Nous avions visité ce château parce que je l’avais vu en photo dans mon livre d’histoire. Nous courrions dans les couloirs et escaliers, nous moquions des têtes couronnées trop laides, et ignorions notre mère qui jetait alentour un regard d’excuse gêné. Notre jeu consistait à choisir chacun notre chambre, comme si nous visitions notre future demeure. Je n’avais pas hésité et choisi d’emblée la chambre de la recluse.
Elle ne ressemblait pas aux autres pièces. On n’y trouvait ni tapisserie rare, ni dorures, ni tableaux. Tout était noir dans cette chambre : les rideaux, les murs, le lit… Les rares visiteurs qui y pénétraient gardaient le silence tant elle semblait encore habitée. Ce qui m’avait plu tout particulièrement, c’était la tapisserie : noire, bien entendu, mais constellée de fines plumes blanches. Je m’étais agenouillée sur le prie-Dieu face à la fenêtre qui donnait sur le fleuve. Ma mère m’en avait extirpée d’une tape sur les fesses, et mon père m’avait envoyé un petit clin d’œil amusé…
Puis il m’avait raconté l’histoire de la pauvre Louise éplorée qui pleura son mari assassiné et se recueillit le reste de son existence dans cette demeure tenue par des religieuses. Devenue mystique, elle passa son temps à prier, lire les textes religieux et écrire de tristes poèmes qu’elle brûlait au fur et à mesure. J’imaginais cette belle et jeune amoureuse qui consacra sa vie à son mari qu’elle avait du aimer à la folie. Elle avait consacré le reste de son existence à Dieu. Vêtue de blanc, selon l’étiquette du deuil royal, elle ressemblait à la vierge, si l’on exceptait son regard qui sans nul doute avait connu l’amour. On l’y lisait toujours…

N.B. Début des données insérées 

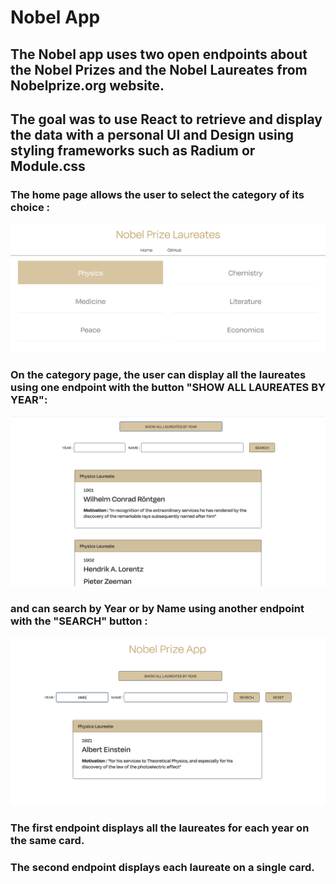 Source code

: # Nobel App

## The Nobel app uses two open endpoints about the Nobel Prizes and the Nobel Laureates from Nobelprize.org website. 

## The goal was to use React to retrieve and display the data with a personal UI and Design using styling frameworks such as Radium or Module.css

### The home page allows the user to select the category of its choice :

![](assets/home.png)

### On the category page, the user can display all the laureates using one endpoint with the button "SHOW ALL LAUREATES BY YEAR":

![](assets/showall.png)

### and can search by Year or by Name using another endpoint with the "SEARCH" button :

![](assets/search.png)

### The first endpoint displays all the laureates for each year on the same card. 
### The second endpoint displays each laureate on a single card.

Dans ma chambre grise, je me suis essayée à la méditation, sans succès. Je ne faisais que blasphémer à force de prier mon amant disparu…J’étais désespérée de ne posséder aucune photo de lui et petit à petit son visage s’effaça de mon esprit et c’est cette absence d’image que je pleure à présent. Comment envisager l’avenir, lorsqu’on sait qu’on n’aimera plus jamais ? Alors j’ai écrit cette phrase une journée entière : « L’amour est mort, l’amour est mort, l’amour à mort, l’amour amor…. » Jusqu’à ce que le petit cahier d’écolier en soit rempli. Je l’ai posé sous mon oreiller et chaque nuit, je la psalmodie pour trouver une forme de paix juste avant le sommeil. C’est infernal, je ne m’en sortirai pas, je ne le voulais pas d’ailleurs, mais maintenant je sens que malgré moi, la vie m’étreint. Je respire à nouveau des parfums oubliés, des envies subites me réveillent en pleine nuit. Je suis possédée par la vie, je demande du plaisir et soudain comme une évidence je m’assois au beau milieu du lit. Et je ris. Je ris à perdre haleine car ça y est j’ai compris : je dois sortir d’ici.